I love creating and working with tight colour palettes, so the artwork was primarily black and white, with each suit also having a feature colour - yellow for spades, red for hearts, pink for diamonds, and blue for clubs. The birds in each suit were chosen to match this feature colour.
It was important to me that the deck would be functional for a range of card games, so I maintained the standard red and black dichotomy for the numbers and icons and used the feature colours elsewhere in the designs. 
Software
Adobe Illustrator
Adobe Photoshop
Procreate
Photograph of approximately 20 playing cards arranged in a neat vertical brick pattern. The King, Queen, Jack and Joker cards feature fineliner illustrations of birds native to Australasia, custom suit icons and the name of the featured bird. The cards are primarily black and white, with one feature colour highlighted on each bird based on the suit.
The Process
A collection of early development sketches and media trials, showing different potential approaches to the illustrations, including vector images, linoprint and fineliner-style digital artwork, as well as an extensive colour-coded page documenting the process of choosing the bird categories, feature colours and individual bird species that would appear on the cards.
First, research. 
Then a bunch of media trials, experimenting with different illustration styles, and many concepts that ultimately couldn't match how much I love a detailed fineliner drawing.

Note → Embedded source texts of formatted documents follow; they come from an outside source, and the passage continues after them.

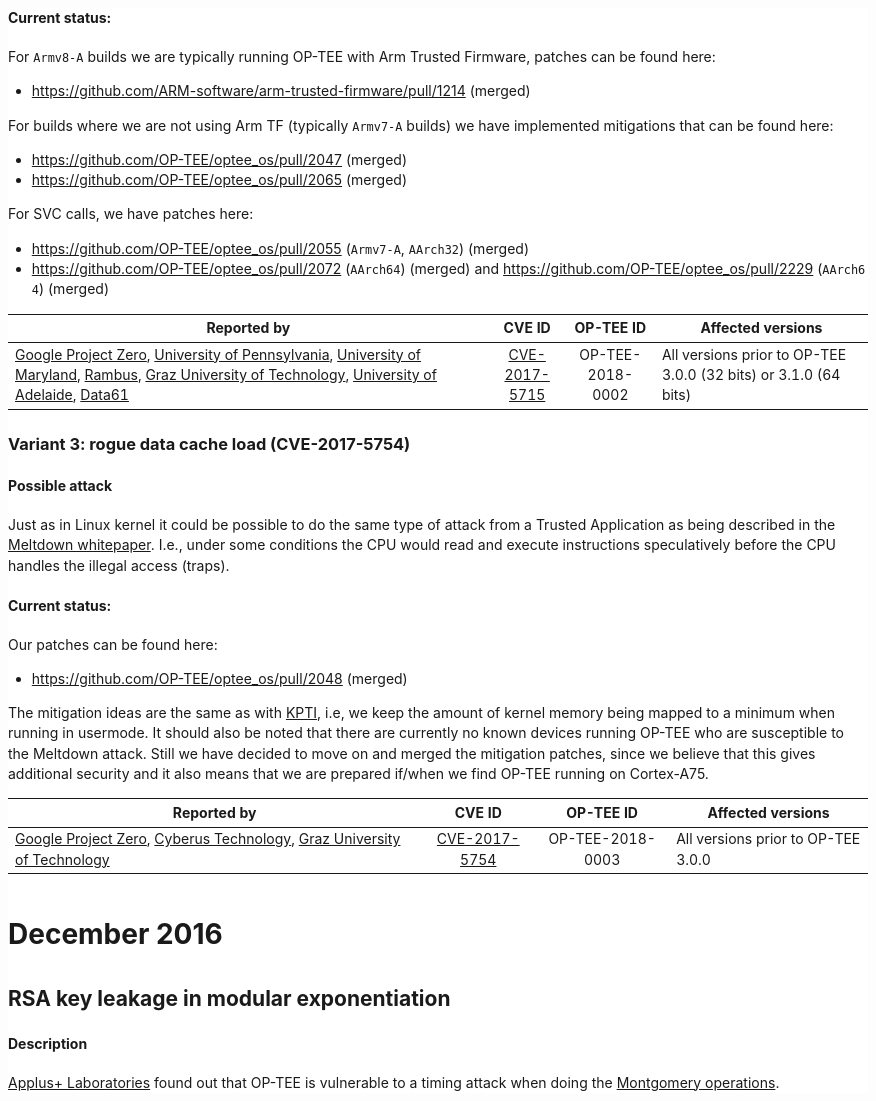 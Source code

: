 #### Current status:
For `Armv8-A` builds we are typically running OP-TEE with Arm Trusted Firmware,
patches can be found here:
* https://github.com/ARM-software/arm-trusted-firmware/pull/1214 (merged)

For builds where we are not using Arm TF (typically `Armv7-A` builds) we have
implemented mitigations that can be found here:
* https://github.com/OP-TEE/optee_os/pull/2047 (merged)
* https://github.com/OP-TEE/optee_os/pull/2065 (merged)

For SVC calls, we have patches here:
* https://github.com/OP-TEE/optee_os/pull/2055 (`Armv7-A`, `AArch32`) (merged)
* https://github.com/OP-TEE/optee_os/pull/2072 (`AArch64`) (merged) and
https://github.com/OP-TEE/optee_os/pull/2229 (`AArch64`) (merged)

| Reported by  | CVE ID | OP-TEE ID | Affected versions |
| ------------ |:------:| :-------: | ----------------- |
| [Google Project Zero], [University of Pennsylvania], [University of Maryland], [Rambus], [Graz University of Technology], [University of Adelaide], [Data61] | [CVE-2017-5715](https://cve.mitre.org/cgi-bin/cvename.cgi?name=CVE-2017-5715) | OP-TEE-2018-0002 | All versions prior to OP-TEE 3.0.0 (32 bits) or 3.1.0 (64 bits) |

### Variant 3: rogue data cache load (CVE-2017-5754)

#### Possible attack
Just as in Linux kernel it could be possible to do the same type of attack from
a Trusted Application as being described in the [Meltdown whitepaper]. I.e.,
under some conditions the CPU would read and execute instructions speculatively
before the CPU handles the illegal access (traps).

#### Current status:
Our patches can be found here:
* https://github.com/OP-TEE/optee_os/pull/2048 (merged)

The mitigation ideas are the same as with [KPTI], i.e, we keep the amount of
kernel memory being mapped to a minimum when running in usermode. It should
also be noted that there are currently no known devices running OP-TEE who are
susceptible to the Meltdown attack. Still we have decided to move on and merged
the mitigation patches, since we believe that this gives additional security and
it also means that we are prepared if/when we find OP-TEE running on
Cortex-A75.

| Reported by  | CVE ID | OP-TEE ID | Affected versions |
| ------------ |:------:| :-------: | ----------------- |
| [Google Project Zero], [Cyberus Technology], [Graz University of Technology] | [CVE-2017-5754](https://cve.mitre.org/cgi-bin/cvename.cgi?name=CVE-2017-5754) | OP-TEE-2018-0003 | All versions prior to OP-TEE 3.0.0 |

# December 2016
## RSA key leakage in modular exponentiation
#### Description
[Applus+ Laboratories] found out that OP-TEE is vulnerable to a timing attack
when doing the [Montgomery operations](http://www.phedny.net/papers/Timing%20attacks%20on%20RSA.pdf).


[Applus+ Laboratories]: http://www.appluslaboratories.com
[Cyberus Technology]: https://www.cyberus-technology.de
[Contact]: https://optee.readthedocs.io/general/contact.html#vulnerability-reporting
[Data61]: https://www.data61.csiro.au
[Google Project Zero]: https://googleprojectzero.blogspot.com
[Graz University of Technology]: https://www.iaik.tugraz.at
[Intel Security Advanced Threat Research]: http://www.intelsecurity.com/advanced-threat-research
[KPTI]: https://lwn.net/Articles/741878
[LibTomCrypt]: http://www.libtom.org/LibTomCrypt
[Meltdown and Spectre]: https://spectreattack.com
[Meltdown whitepaper]: https://meltdownattack.com/meltdown.pdf
[Netflix]: https://www.netflix.com
[optee_os]: https://github.com/OP-TEE/optee_os
[optee_test]: https://github.com/OP-TEE/optee_test
[OP-TEE]: https://github.com/OP-TEE
[Rambus]: https://www.rambus.com
[Riscure]: https://www.riscure.com
[University of Adelaide]: https://www.adelaide.edu.au
[University of Maryland]: https://www.umd.edu
[University of Pennsylvania]: https://www.upenn.edu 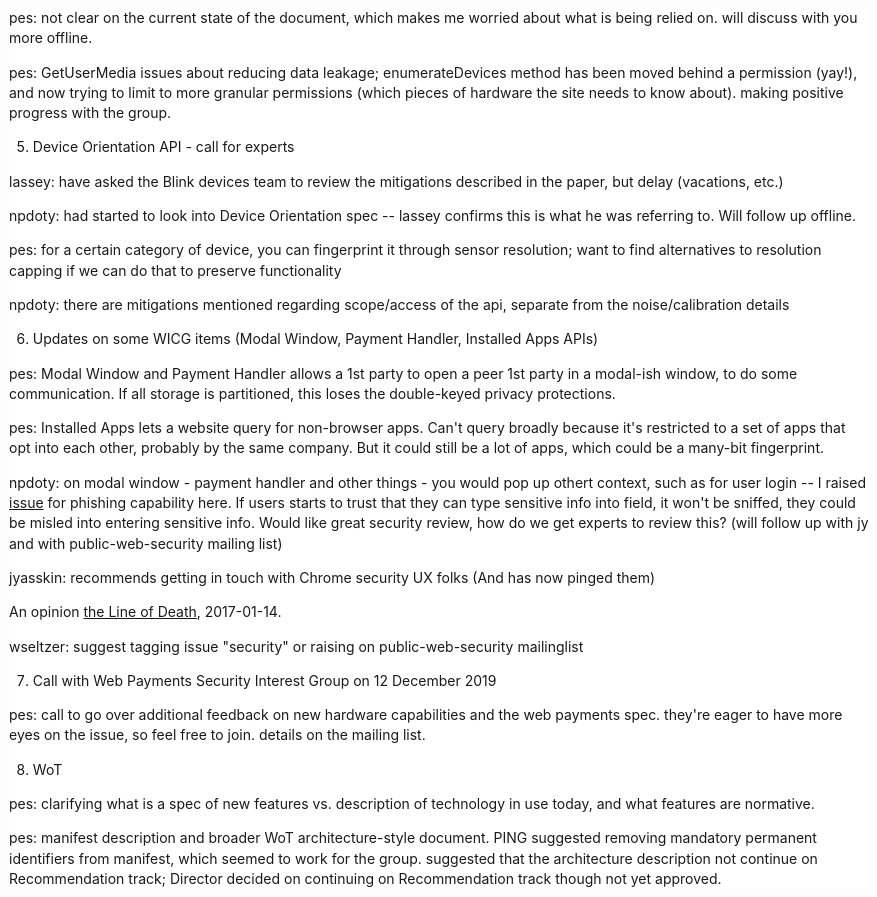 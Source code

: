 pes: not clear on the current state of the document, which makes me worried about what is being relied on. will discuss with you more offline.

pes: GetUserMedia issues about reducing data leakage; enumerateDevices method has been moved behind a permission (yay!), and now trying to limit to more granular permissions (which pieces of hardware the site needs to know about). making positive progress with the group.

5. Device Orientation API - call for experts

lassey: have asked the Blink devices team to review the mitigations described in the paper, but delay (vacations, etc.)

npdoty: had started to look into Device Orientation spec -- lassey confirms this is what he was referring to. Will follow up offline.

pes: for a certain category of device, you can fingerprint it through sensor resolution; want to find alternatives to resolution capping if we can do that to preserve functionality

npdoty: there are mitigations mentioned regarding scope/access of the api, separate from the noise/calibration details

6. Updates on some WICG items (Modal Window, Payment Handler, Installed Apps APIs)

pes: Modal Window and Payment Handler allows a 1st party to open a peer 1st party in a modal-ish window, to do some communication. If all storage is partitioned, this loses the double-keyed privacy protections.

pes: Installed Apps lets a website query for non-browser apps. Can't query broadly because it's restricted to a set of apps that opt into each other, probably by the same company. But it could still be a lot of apps, which could be a many-bit fingerprint.

npdoty: on modal window - payment handler and other things - you would pop up othert context, such as for user login -- I raised [issue](https://github.com/adrianhopebailie/modal-window/issues/5) for phishing capability here. If users starts to trust that they can type sensitive info into field, it won't be sniffed, they could be misled into entering sensitive info. Would like great security review, how do we get experts to review this? (will follow up with jy and with public-web-security mailing list)

jyasskin: recommends getting in touch with Chrome security UX folks (And has now pinged them)

An opinion [the Line of Death](https://textslashplain.com/2017/01/14/the-line-of-death/), 2017-01-14.

wseltzer: suggest tagging issue "security" or raising on public-web-security mailinglist

7. Call with Web Payments Security Interest Group on 12 December 2019

pes: call to go over additional feedback on new hardware capabilities and the web payments spec. they're eager to have more eyes on the issue, so feel free to join. details on the mailing list.

8. WoT

pes: clarifying what is a spec of new features vs. description of technology in use today, and what features are normative.

pes: manifest description and broader WoT architecture-style document. PING suggested removing mandatory permanent identifiers from manifest, which seemed to work for the group. suggested that the architecture description not continue on Recommendation track; Director decided on continuing on Recommendation track though not yet approved.
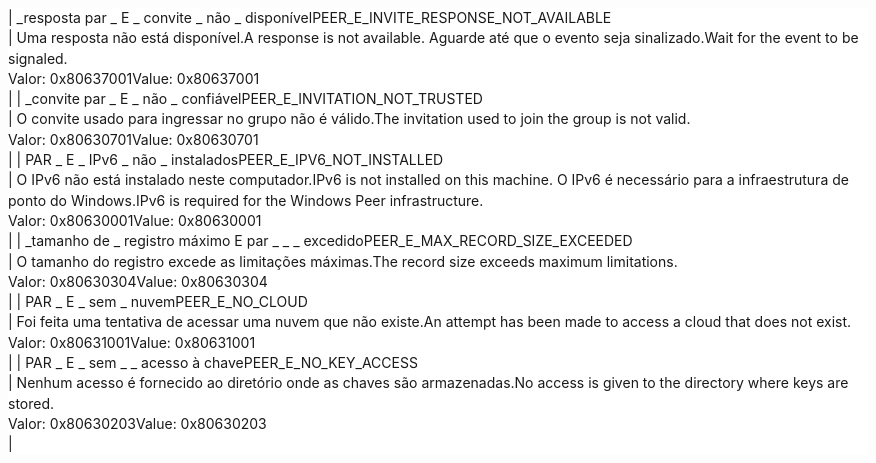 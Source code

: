 | <span data-ttu-id="5b7e5-288"><span id="PEER_E_INVITE_RESPONSE_NOT_AVAILABLE"></span><span id="peer_e_invite_response_not_available"></span>\_resposta par \_ E \_ convite \_ não \_ disponível</span><span class="sxs-lookup"><span data-stu-id="5b7e5-288"><span id="PEER_E_INVITE_RESPONSE_NOT_AVAILABLE"></span><span id="peer_e_invite_response_not_available"></span>PEER\_E\_INVITE\_RESPONSE\_NOT\_AVAILABLE</span></span><br/>  | <span data-ttu-id="5b7e5-289">Uma resposta não está disponível.</span><span class="sxs-lookup"><span data-stu-id="5b7e5-289">A response is not available.</span></span> <span data-ttu-id="5b7e5-290">Aguarde até que o evento seja sinalizado.</span><span class="sxs-lookup"><span data-stu-id="5b7e5-290">Wait for the event to be signaled.</span></span><br/> <span data-ttu-id="5b7e5-291">Valor: 0x80637001</span><span class="sxs-lookup"><span data-stu-id="5b7e5-291">Value: 0x80637001</span></span><br/>                                                                                                                                                            |
| <span data-ttu-id="5b7e5-292"><span id="PEER_E_INVITATION_NOT_TRUSTED"></span><span id="peer_e_invitation_not_trusted"></span>\_convite par \_ E \_ não \_ confiável</span><span class="sxs-lookup"><span data-stu-id="5b7e5-292"><span id="PEER_E_INVITATION_NOT_TRUSTED"></span><span id="peer_e_invitation_not_trusted"></span>PEER\_E\_INVITATION\_NOT\_TRUSTED</span></span><br/>                        | <span data-ttu-id="5b7e5-293">O convite usado para ingressar no grupo não é válido.</span><span class="sxs-lookup"><span data-stu-id="5b7e5-293">The invitation used to join the group is not valid.</span></span><br/> <span data-ttu-id="5b7e5-294">Valor: 0x80630701</span><span class="sxs-lookup"><span data-stu-id="5b7e5-294">Value: 0x80630701</span></span><br/>                                                                                                                                                                        |
| <span data-ttu-id="5b7e5-295"><span id="PEER_E_IPV6_NOT_INSTALLED"></span><span id="peer_e_ipv6_not_installed"></span>PAR \_ E \_ IPv6 \_ não \_ instalados</span><span class="sxs-lookup"><span data-stu-id="5b7e5-295"><span id="PEER_E_IPV6_NOT_INSTALLED"></span><span id="peer_e_ipv6_not_installed"></span>PEER\_E\_IPV6\_NOT\_INSTALLED</span></span><br/>                                    | <span data-ttu-id="5b7e5-296">O IPv6 não está instalado neste computador.</span><span class="sxs-lookup"><span data-stu-id="5b7e5-296">IPv6 is not installed on this machine.</span></span> <span data-ttu-id="5b7e5-297">O IPv6 é necessário para a infraestrutura de ponto do Windows.</span><span class="sxs-lookup"><span data-stu-id="5b7e5-297">IPv6 is required for the Windows Peer infrastructure.</span></span><br/> <span data-ttu-id="5b7e5-298">Valor: 0x80630001</span><span class="sxs-lookup"><span data-stu-id="5b7e5-298">Value: 0x80630001</span></span><br/>                                                                                                                               |
| <span data-ttu-id="5b7e5-299"><span id="PEER_E_MAX_RECORD_SIZE_EXCEEDED"></span><span id="peer_e_max_record_size_exceeded"></span>\_tamanho de \_ registro máximo E par \_ \_ \_ excedido</span><span class="sxs-lookup"><span data-stu-id="5b7e5-299"><span id="PEER_E_MAX_RECORD_SIZE_EXCEEDED"></span><span id="peer_e_max_record_size_exceeded"></span>PEER\_E\_MAX\_RECORD\_SIZE\_EXCEEDED</span></span><br/>                 | <span data-ttu-id="5b7e5-300">O tamanho do registro excede as limitações máximas.</span><span class="sxs-lookup"><span data-stu-id="5b7e5-300">The record size exceeds maximum limitations.</span></span><br/> <span data-ttu-id="5b7e5-301">Valor: 0x80630304</span><span class="sxs-lookup"><span data-stu-id="5b7e5-301">Value: 0x80630304</span></span><br/>                                                                                                                                                                               |
| <span data-ttu-id="5b7e5-302"><span id="PEER_E_NO_CLOUD"></span><span id="peer_e_no_cloud"></span>PAR \_ E \_ sem \_ nuvem</span><span class="sxs-lookup"><span data-stu-id="5b7e5-302"><span id="PEER_E_NO_CLOUD"></span><span id="peer_e_no_cloud"></span>PEER\_E\_NO\_CLOUD</span></span><br/>                                                                   | <span data-ttu-id="5b7e5-303">Foi feita uma tentativa de acessar uma nuvem que não existe.</span><span class="sxs-lookup"><span data-stu-id="5b7e5-303">An attempt has been made to access a cloud that does not exist.</span></span><br/> <span data-ttu-id="5b7e5-304">Valor: 0x80631001</span><span class="sxs-lookup"><span data-stu-id="5b7e5-304">Value: 0x80631001</span></span><br/>                                                                                                                                                            |
| <span data-ttu-id="5b7e5-305"><span id="PEER_E_NO_KEY_ACCESS"></span><span id="peer_e_no_key_access"></span>PAR \_ E \_ sem \_ \_ acesso à chave</span><span class="sxs-lookup"><span data-stu-id="5b7e5-305"><span id="PEER_E_NO_KEY_ACCESS"></span><span id="peer_e_no_key_access"></span>PEER\_E\_NO\_KEY\_ACCESS</span></span><br/>                                                   | <span data-ttu-id="5b7e5-306">Nenhum acesso é fornecido ao diretório onde as chaves são armazenadas.</span><span class="sxs-lookup"><span data-stu-id="5b7e5-306">No access is given to the directory where keys are stored.</span></span><br/> <span data-ttu-id="5b7e5-307">Valor: 0x80630203</span><span class="sxs-lookup"><span data-stu-id="5b7e5-307">Value: 0x80630203</span></span><br/>                                                                                                                                                                 |
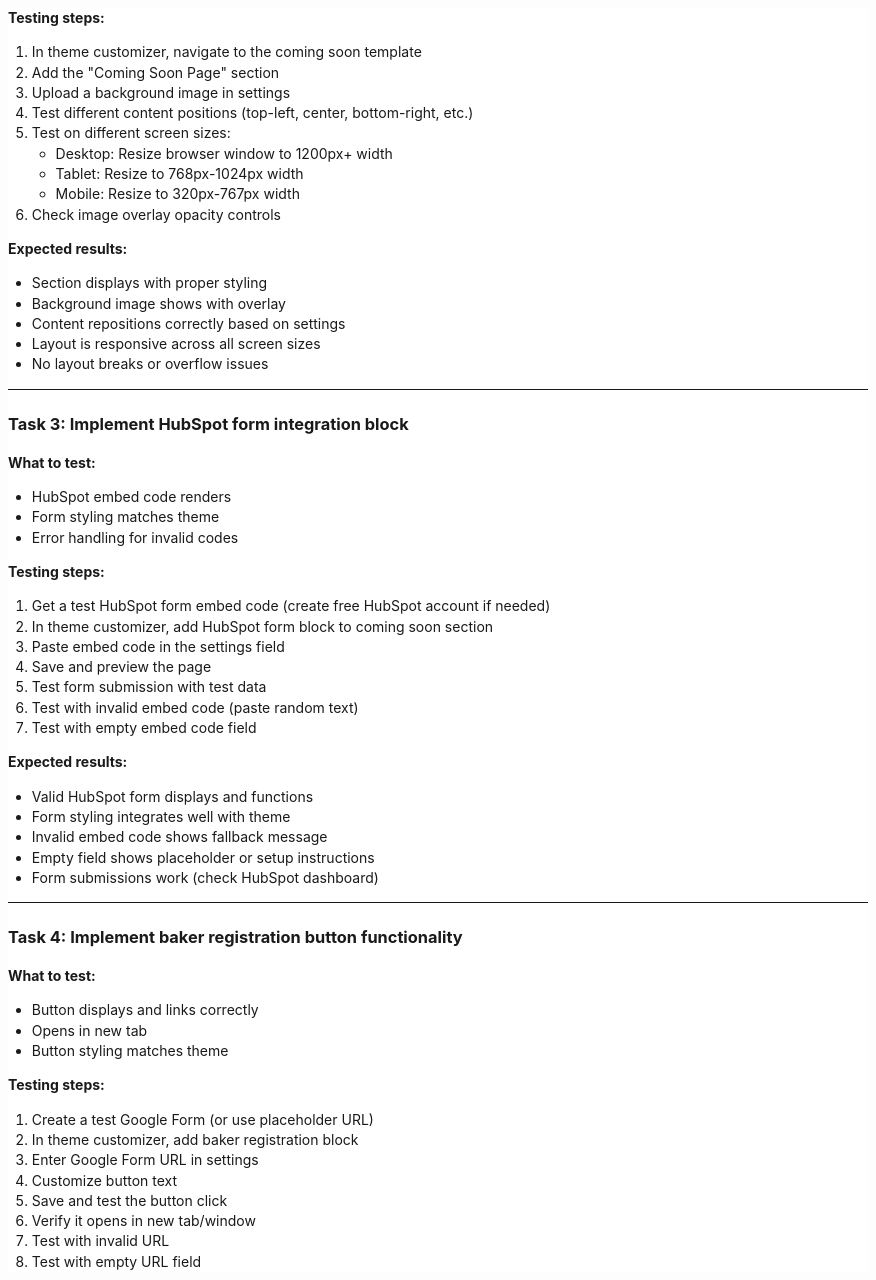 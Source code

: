 **Testing steps:**
1. In theme customizer, navigate to the coming soon template
2. Add the "Coming Soon Page" section
3. Upload a background image in settings
4. Test different content positions (top-left, center, bottom-right, etc.)
5. Test on different screen sizes:
   - Desktop: Resize browser window to 1200px+ width
   - Tablet: Resize to 768px-1024px width  
   - Mobile: Resize to 320px-767px width
6. Check image overlay opacity controls

**Expected results:**
- Section displays with proper styling
- Background image shows with overlay
- Content repositions correctly based on settings
- Layout is responsive across all screen sizes
- No layout breaks or overflow issues

---

### Task 3: Implement HubSpot form integration block

**What to test:**
- HubSpot embed code renders
- Form styling matches theme
- Error handling for invalid codes

**Testing steps:**
1. Get a test HubSpot form embed code (create free HubSpot account if needed)
2. In theme customizer, add HubSpot form block to coming soon section
3. Paste embed code in the settings field
4. Save and preview the page
5. Test form submission with test data
6. Test with invalid embed code (paste random text)
7. Test with empty embed code field

**Expected results:**
- Valid HubSpot form displays and functions
- Form styling integrates well with theme
- Invalid embed code shows fallback message
- Empty field shows placeholder or setup instructions
- Form submissions work (check HubSpot dashboard)

---

### Task 4: Implement baker registration button functionality

**What to test:**
- Button displays and links correctly
- Opens in new tab
- Button styling matches theme

**Testing steps:**
1. Create a test Google Form (or use placeholder URL)
2. In theme customizer, add baker registration block
3. Enter Google Form URL in settings
4. Customize button text
5. Save and test the button click
6. Verify it opens in new tab/window
7. Test with invalid URL
8. Test with empty URL field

Next - the (frankly slightly ridiculous) process of deciding on colours, categories of birds, and individual species.
Scans of detailed, black and white fineliner drawings of a Prink Robin, an Australasian Shoveler and a Superb Fairy-wren.
A lot of time spent sketching, inking, burning through fineliners, scanning, digitising, editing and arranging.
And then custom iconography. A flowering gum pattern for the card backs, designed to be as close to identical from one card to another as possible given the available printing and trimming processes. And a tuck box to finish it off.
The Grand Finale
Two photos arranged side by side showing the front and back of the deck box on a wooden table. The front of the packaging features several of the bird illustrations, while the back features the Australian Magpie.
Photo of the deck box laying on top of the deck of cards. The front and right side of the box are visible in the image. The text on the right side of the box reads "Playing Cards - 54 Card Deck"
Photo of the four king cards laid out on a wooden table. The card illustrations depict an Australian Ringneck Parrot (Port Lincoln subspecies), a Gang-gang Cockatoo, a Galah, and a Pale-headed Rosella.
Photo of the four queen cards laid out on a wooden table. The card illustrations depict a Pied Heron, Australasian Swamphen, Australian Pelican and an Australasian Shoveler..
Photo of the four jack cards laid out on a wooden table. The card illustrations depict an Eastern Yellow Robin, A Red-backed Fairy-wren, a Pink Robin and a Superb Fairy-wren.
Two closeup photos of several cards arranged in a vertical brick pattern on a wooden table. The photos focus on the Jack of Spades, which features the Eastern Yellow Robin, and the Queen of Clubs, which depicts the Australasian Shoveler,
A photo of the the playing cards laid out on a wooden table, taken from directly overhead. The cards are arranged in a vertical brick pattern. SOme cards are face up, and others are face down, showing the repeating gum blossom pattern on the reverse.